● **Problem to work on**:
Go through the entries below and give the number of lines that have the string "toolkit", and only that.

● **Provided data**:
^^^^^^^^^^^^^^^^

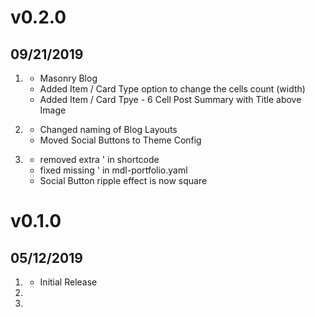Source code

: # v0.2.0
##  09/21/2019

1. [](#new)
    * Masonry Blog
    * Added Item / Card Type option to change the cells count (width)
    * Added Item / Card Tpye - 6 Cell Post Summary with Title above Image
2. [](#improved)
    * Changed naming of Blog Layouts
    * Moved Social Buttons to Theme Config
        
3. [](#bugfix)
    * removed extra ' in shortcode
    * fixed missing ' in mdl-portfolio.yaml
    * Social Button ripple effect is now square

# v0.1.0
##  05/12/2019

1. [](#new)
    * Initial Release
2. [](#improved)
3. [](#bugfix)
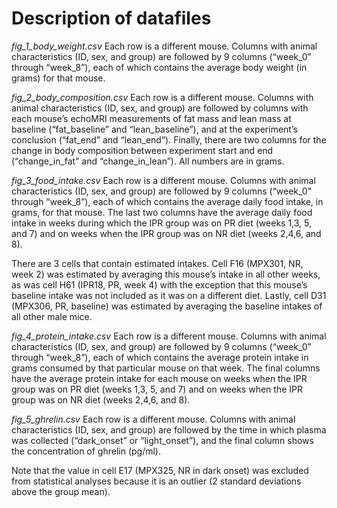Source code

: # Description of datafiles
*fig_1_body_weight.csv*
Each row is a different mouse. Columns with animal characteristics (ID, sex, and group) are followed by 9 columns (“week_0” through “week_8”), each of which contains the average body weight (in grams) for that mouse.

*fig_2_body_composition.csv*
Each row is a different mouse. Columns with animal characteristics (ID, sex, and group) are followed by columns with each mouse’s echoMRI measurements of fat mass and lean mass  at baseline (“fat_baseline” and “lean_baseline”), and at the experiment’s conclusion (“fat_end” and “lean_end”). Finally, there are two columns for the change in body composition between experiment start and end (“change_in_fat” and “change_in_lean”). All numbers are in grams.

*fig_3_food_intake.csv*
Each row is a different mouse. Columns with animal characteristics (ID, sex, and group) are followed by 9 columns (“week_0” through “week_8”), each of which contains the average daily food intake, in grams, for that mouse. The last two columns have the average daily food intake in weeks during which the IPR group was on PR diet (weeks 1,3, 5, and 7) and on weeks when the IPR group was on NR diet (weeks 2,4,6, and 8). 

There are 3 cells that contain estimated intakes. Cell F16 (MPX301, NR, week 2) was estimated by averaging this mouse’s intake in all other weeks, as was cell H61 (IPR18, PR, week 4) with the exception that this mouse’s baseline intake was not included as it was on a different diet. Lastly, cell D31 (MPX306, PR, baseline) was estimated by averaging the baseline intakes of all other male mice.

*fig_4_protein_intake.csv*
Each row is a different mouse. Columns with animal characteristics (ID, sex, and group) are followed by 9 columns (“week_0” through “week_8”), each of which contains the average protein intake in grams consumed by that particular mouse on that week. The final columns have the average protein intake for each mouse on weeks when the IPR group was on PR diet (weeks 1,3, 5, and 7) and on weeks when the IPR group was on NR diet (weeks 2,4,6, and 8).

*fig_5_ghrelin.csv*
Each row is a different mouse. Columns with animal characteristics (ID, sex, and group) are followed by the time in which plasma was collected (“dark_onset” or “light_onset”), and the final column shows the concentration of ghrelin (pg/ml). 

Note that the value in cell E17 (MPX325, NR in dark onset) was excluded from statistical analyses because it is an outlier (2 standard deviations above the group mean).
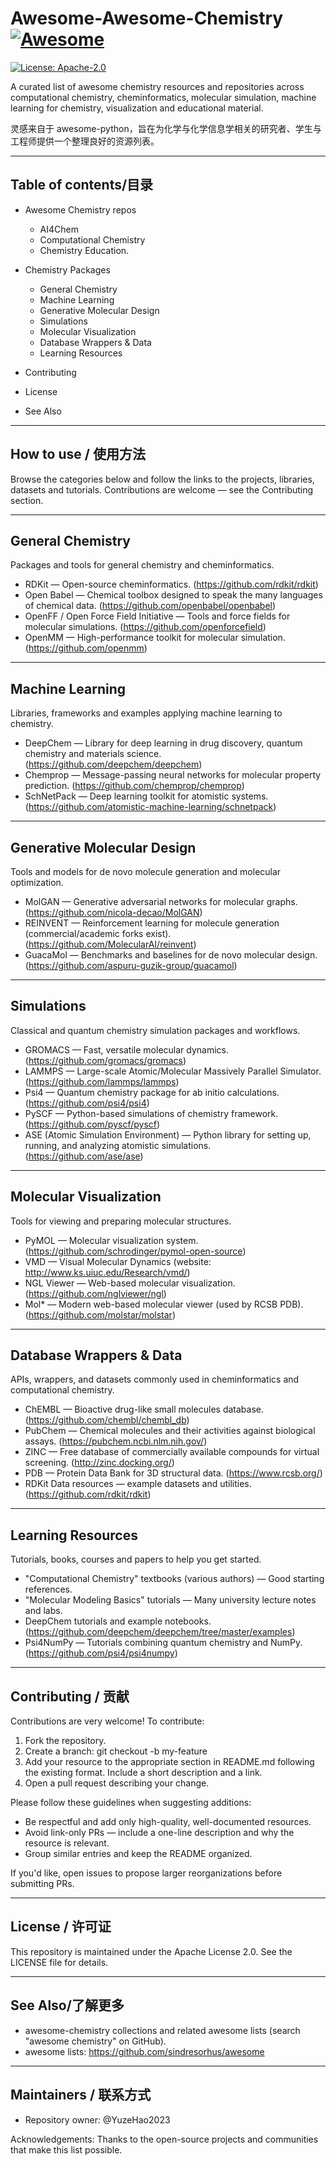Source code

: # Awesome-Awesome-Chemistry [![Awesome](https://cdn.rawgit.com/sindresorhus/awesome/d7305f38d29fed78fa85652e3a63e154dd8e8829/media/badge.svg)](https://github.com/sindresorhus/awesome)
[![License: Apache-2.0](https://img.shields.io/badge/License-Apache%202.0-blue.svg)](http://www.apache.org/licenses/LICENSE-2.0)

A curated list of awesome chemistry resources and repositories across computational chemistry, cheminformatics, molecular simulation, machine learning for chemistry, visualization and educational material.

灵感来自于 awesome-python，旨在为化学与化学信息学相关的研究者、学生与工程师提供一个整理良好的资源列表。

---

## Table of contents/目录

- Awesome Chemistry repos
  - AI4Chem
  - Computational Chemistry
  - Chemistry Education.

- Chemistry Packages
  - General Chemistry
  - Machine Learning
  - Generative Molecular Design
  - Simulations
  - Molecular Visualization
  - Database Wrappers & Data
  - Learning Resources
- Contributing
- License
- See Also

---

## How to use / 使用方法

Browse the categories below and follow the links to the projects, libraries, datasets and tutorials. Contributions are welcome — see the Contributing section.

---

## General Chemistry

Packages and tools for general chemistry and cheminformatics.

- RDKit — Open-source cheminformatics. (https://github.com/rdkit/rdkit)
- Open Babel — Chemical toolbox designed to speak the many languages of chemical data. (https://github.com/openbabel/openbabel)
- OpenFF / Open Force Field Initiative — Tools and force fields for molecular simulations. (https://github.com/openforcefield)
- OpenMM — High-performance toolkit for molecular simulation. (https://github.com/openmm)

---

## Machine Learning

Libraries, frameworks and examples applying machine learning to chemistry.

- DeepChem — Library for deep learning in drug discovery, quantum chemistry and materials science. (https://github.com/deepchem/deepchem)
- Chemprop — Message-passing neural networks for molecular property prediction. (https://github.com/chemprop/chemprop)
- SchNetPack — Deep learning toolkit for atomistic systems. (https://github.com/atomistic-machine-learning/schnetpack)

---

## Generative Molecular Design

Tools and models for de novo molecule generation and molecular optimization.

- MolGAN — Generative adversarial networks for molecular graphs. (https://github.com/nicola-decao/MolGAN)
- REINVENT — Reinforcement learning for molecule generation (commercial/academic forks exist). (https://github.com/MolecularAI/reinvent)
- GuacaMol — Benchmarks and baselines for de novo molecular design. (https://github.com/aspuru-guzik-group/guacamol)

---

## Simulations

Classical and quantum chemistry simulation packages and workflows.

- GROMACS — Fast, versatile molecular dynamics. (https://github.com/gromacs/gromacs)
- LAMMPS — Large-scale Atomic/Molecular Massively Parallel Simulator. (https://github.com/lammps/lammps)
- Psi4 — Quantum chemistry package for ab initio calculations. (https://github.com/psi4/psi4)
- PySCF — Python-based simulations of chemistry framework. (https://github.com/pyscf/pyscf)
- ASE (Atomic Simulation Environment) — Python library for setting up, running, and analyzing atomistic simulations. (https://github.com/ase/ase)

---

## Molecular Visualization

Tools for viewing and preparing molecular structures.

- PyMOL — Molecular visualization system. (https://github.com/schrodinger/pymol-open-source)
- VMD — Visual Molecular Dynamics (website: http://www.ks.uiuc.edu/Research/vmd/)
- NGL Viewer — Web-based molecular visualization. (https://github.com/nglviewer/ngl)
- Mol* — Modern web-based molecular viewer (used by RCSB PDB). (https://github.com/molstar/molstar)

---

## Database Wrappers & Data

APIs, wrappers, and datasets commonly used in cheminformatics and computational chemistry.

- ChEMBL — Bioactive drug-like small molecules database. (https://github.com/chembl/chembl_db)
- PubChem — Chemical molecules and their activities against biological assays. (https://pubchem.ncbi.nlm.nih.gov/)
- ZINC — Free database of commercially available compounds for virtual screening. (http://zinc.docking.org/)
- PDB — Protein Data Bank for 3D structural data. (https://www.rcsb.org/)
- RDKit Data resources — example datasets and utilities. (https://github.com/rdkit/rdkit)

---

## Learning Resources

Tutorials, books, courses and papers to help you get started.

- "Computational Chemistry" textbooks (various authors) — Good starting references.
- "Molecular Modeling Basics" tutorials — Many university lecture notes and labs.
- DeepChem tutorials and example notebooks. (https://github.com/deepchem/deepchem/tree/master/examples)
- Psi4NumPy — Tutorials combining quantum chemistry and NumPy. (https://github.com/psi4/psi4numpy)

---

## Contributing / 贡献

Contributions are very welcome! To contribute:

1. Fork the repository.
2. Create a branch: git checkout -b my-feature
3. Add your resource to the appropriate section in README.md following the existing format. Include a short description and a link.
4. Open a pull request describing your change.

Please follow these guidelines when suggesting additions:

- Be respectful and add only high-quality, well-documented resources.
- Avoid link-only PRs — include a one-line description and why the resource is relevant.
- Group similar entries and keep the README organized.

If you'd like, open issues to propose larger reorganizations before submitting PRs.

---

## License / 许可证

This repository is maintained under the Apache License 2.0. See the LICENSE file for details.

---

## See Also/了解更多

- awesome-chemistry collections and related awesome lists (search "awesome chemistry" on GitHub).
- awesome lists: https://github.com/sindresorhus/awesome

---

## Maintainers / 联系方式

- Repository owner: @YuzeHao2023

Acknowledgements: Thanks to the open-source projects and communities that make this list possible.
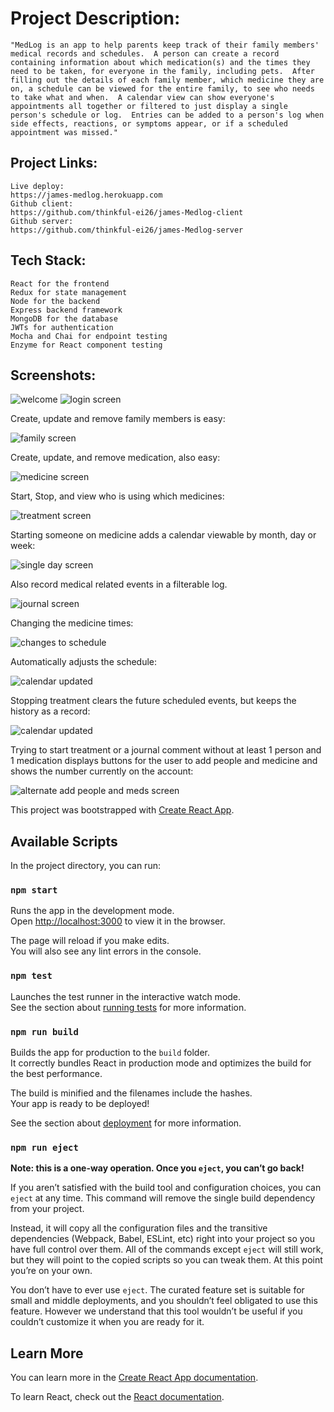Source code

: # Project Description:
    "MedLog is an app to help parents keep track of their family members' medical records and schedules.  A person can create a record containing information about which medication(s) and the times they need to be taken, for everyone in the family, including pets.  After filling out the details of each family member, which medicine they are on, a schedule can be viewed for the entire family, to see who needs to take what and when.  A calendar view can show everyone's appointments all together or filtered to just display a single person's schedule or log.  Entries can be added to a person's log when side effects, reactions, or symptoms appear, or if a scheduled appointment was missed."

## Project Links:
    Live deploy:
    https://james-medlog.herokuapp.com
    Github client:
    https://github.com/thinkful-ei26/james-Medlog-client
    Github server:
    https://github.com/thinkful-ei26/james-Medlog-server

## Tech Stack:
    React for the frontend
    Redux for state management
    Node for the backend
    Express backend framework
    MongoDB for the database
    JWTs for authentication
    Mocha and Chai for endpoint testing
    Enzyme for React component testing

## Screenshots:

<img src='./medlog-landing.png' alt='welcome'/>
<img src='./medlog-login.png' alt='login screen'/>

Create, update and remove family members is easy:

<img src='./medlog-family.png' alt='family screen' />

Create, update, and remove medication, also easy:

<img src='./medlog-medicine.png' alt='medicine screen' />

Start, Stop, and view who is using which medicines:

<img src='./medlog-treatment.png' alt='treatment screen' />

Starting someone on medicine adds a calendar viewable by month, day or week:

<img src='./medlog-day.png' alt='single day screen'/>

Also record medical related events in a filterable log.

<img src='./medlog-journal.png' alt='journal screen' />


Changing the medicine times:

<img src='./medicine-updated.png' alt='changes to schedule' />


Automatically adjusts the schedule:

<img src='./calendar-updated.png' alt='calendar updated' />


Stopping treatment clears the future scheduled events,
but keeps the history as a record:

<img src='./med-stop-keeps-history-clear-schedule.png' alt='calendar updated' />


Trying to start treatment or a journal comment without at least 1 person and 1 medication
displays buttons for the user to add people and medicine
and shows the number currently on the account:

<img src='./medlog-emptyFamily.png' alt='alternate add people and meds screen' />



This project was bootstrapped with [Create React App](https://github.com/facebook/create-react-app).

## Available Scripts

In the project directory, you can run:

### `npm start`

Runs the app in the development mode.<br>
Open [http://localhost:3000](http://localhost:3000) to view it in the browser.

The page will reload if you make edits.<br>
You will also see any lint errors in the console.

### `npm test`

Launches the test runner in the interactive watch mode.<br>
See the section about [running tests](https://facebook.github.io/create-react-app/docs/running-tests) for more information.

### `npm run build`

Builds the app for production to the `build` folder.<br>
It correctly bundles React in production mode and optimizes the build for the best performance.

The build is minified and the filenames include the hashes.<br>
Your app is ready to be deployed!

See the section about [deployment](https://facebook.github.io/create-react-app/docs/deployment) for more information.

### `npm run eject`

**Note: this is a one-way operation. Once you `eject`, you can’t go back!**

If you aren’t satisfied with the build tool and configuration choices, you can `eject` at any time. This command will remove the single build dependency from your project.

Instead, it will copy all the configuration files and the transitive dependencies (Webpack, Babel, ESLint, etc) right into your project so you have full control over them. All of the commands except `eject` will still work, but they will point to the copied scripts so you can tweak them. At this point you’re on your own.

You don’t have to ever use `eject`. The curated feature set is suitable for small and middle deployments, and you shouldn’t feel obligated to use this feature. However we understand that this tool wouldn’t be useful if you couldn’t customize it when you are ready for it.

## Learn More

You can learn more in the [Create React App documentation](https://facebook.github.io/create-react-app/docs/getting-started).

To learn React, check out the [React documentation](https://reactjs.org/).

^^^^^^^^^^^^^^^^

● **Answer**:
2